Curtailing returns offers huge savings. Globally, the cost runs to many billions of euro each year and eats into retailers’ already slim profit margins to a huge degree.

This summer, as it introduced a returns charge of €2.50 for shoppers in Ireland, Boohoo admitted things were looking bleak with a fall in pretax profits of 94 per cent despite an increase in sales of 14 per cent.

Zara also introduced a charge for online returns but – rather than focusing on its bottom line – it focused on the impact returns are having on the planet as a whole.

Both the environmental and economic narratives are true.

Mind you, while the impact returns have on retailers is profound, sometimes they only have themselves and their loose sizing to blame. One of the reasons returns are such a large part of the online shopping experience is that sizing – particularly for women – has long been all over the shop with numbers like 10, 12 and 16 meaning virtually nothing when it comes to the actual size of a garment. The reason for that is both historical and geographical.

Clothes sizes only became a feature of fashion in the 1920s after mass-production meant off-the-peg clothes became the norm. To standardise sizes, the US government started studying women’s body shapes in the late 1930s but it was more than 20 years before a commercial standard, combining measures for bust, height and hip, emerged. By then, body shapes had changed so sizing became pretty meaningless. To make things worse, sizes in different parts of the world differ, so a US six is an Irish 10, a French 36 and a Japanese nine.

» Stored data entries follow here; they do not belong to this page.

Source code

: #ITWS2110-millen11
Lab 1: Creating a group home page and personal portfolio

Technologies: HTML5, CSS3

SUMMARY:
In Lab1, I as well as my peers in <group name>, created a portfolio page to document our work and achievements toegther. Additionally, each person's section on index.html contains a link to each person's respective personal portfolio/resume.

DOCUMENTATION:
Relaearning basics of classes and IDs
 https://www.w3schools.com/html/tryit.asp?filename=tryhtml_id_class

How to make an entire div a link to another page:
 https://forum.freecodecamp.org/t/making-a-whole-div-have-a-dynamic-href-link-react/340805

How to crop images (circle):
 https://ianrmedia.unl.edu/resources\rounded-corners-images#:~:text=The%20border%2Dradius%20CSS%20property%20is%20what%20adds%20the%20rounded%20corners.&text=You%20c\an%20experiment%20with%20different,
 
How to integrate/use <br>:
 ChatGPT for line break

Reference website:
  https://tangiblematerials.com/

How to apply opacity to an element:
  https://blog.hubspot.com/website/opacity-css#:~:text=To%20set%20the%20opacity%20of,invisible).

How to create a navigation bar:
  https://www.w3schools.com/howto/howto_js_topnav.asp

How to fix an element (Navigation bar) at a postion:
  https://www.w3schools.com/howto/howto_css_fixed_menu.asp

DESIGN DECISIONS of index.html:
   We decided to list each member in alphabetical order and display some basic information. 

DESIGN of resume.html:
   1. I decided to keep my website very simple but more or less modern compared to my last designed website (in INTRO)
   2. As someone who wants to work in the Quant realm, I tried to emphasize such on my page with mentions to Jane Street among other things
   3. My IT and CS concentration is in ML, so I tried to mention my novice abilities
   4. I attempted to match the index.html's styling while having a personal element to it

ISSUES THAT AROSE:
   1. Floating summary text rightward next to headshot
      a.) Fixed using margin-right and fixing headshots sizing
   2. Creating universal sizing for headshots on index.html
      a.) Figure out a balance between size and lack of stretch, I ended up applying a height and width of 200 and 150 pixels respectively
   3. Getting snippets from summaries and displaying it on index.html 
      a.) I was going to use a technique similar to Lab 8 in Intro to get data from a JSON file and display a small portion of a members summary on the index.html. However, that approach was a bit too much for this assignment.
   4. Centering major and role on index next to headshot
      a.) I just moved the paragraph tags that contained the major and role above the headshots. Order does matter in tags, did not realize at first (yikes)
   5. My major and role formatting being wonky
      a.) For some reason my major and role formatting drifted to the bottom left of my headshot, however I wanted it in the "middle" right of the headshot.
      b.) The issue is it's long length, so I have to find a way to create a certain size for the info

Then there is also vanity sizing, which sees retailers and clothes-makers cut their sizes more generously to make shoppers feel better about themselves and more inclined to buy. Sloppy manufacturing doesn’t help matters and the consequences of this sizing free for all are real when it comes to online shopping.

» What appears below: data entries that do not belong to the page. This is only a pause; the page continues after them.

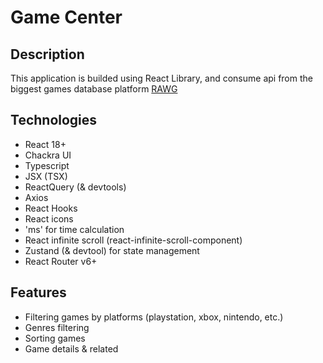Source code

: # Game Center

## Description

This application is builded using React Library, and consume api from the biggest games database platform [RAWG](https://rawg.io/)

## Technologies

- React 18+
- Chackra UI
- Typescript
- JSX (TSX)
- ReactQuery (& devtools)
- Axios
- React Hooks
- React icons
- 'ms' for time calculation
- React infinite scroll (react-infinite-scroll-component)
- Zustand (& devtool) for state management
- React Router v6+

## Features

- Filtering games by platforms (playstation, xbox, nintendo, etc.)
- Genres filtering
- Sorting games
- Game details & related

It is the planet which pays the ultimate price.

A huge percentage of returned items never go back on sale, use huge volumes of natural resources and generate masses of pollutants only to end up in landfill. In the US alone more than 2.5 million tonnes of returns found its way to landfill in 2020 because the cost of readying the clothes for the racks was simply too expensive.

So expensive, in fact, that American retailer Walmart has even told shoppers on occasion to hang on to the clothes they have got refunds for.

According to TU Dublin retail expert Damian O’Reilly, “all that might be needed is for the product to be ironed but the cost of putting it back on the shelves is deemed to be too prohibitive”.

“While we may see returns as free, the cost to the retailers is around 20 per cent of the order value and that puts a lot of pressure on profit margins.”

O’Reilly says many people remain unaware of the consequences of free returns. “I don’t think many people know that the clothes they are returning are going to landfill and sometimes they are to blame by returning clothes that are scrunched up and wrinkled or worn for a day and as a result not salvageable.”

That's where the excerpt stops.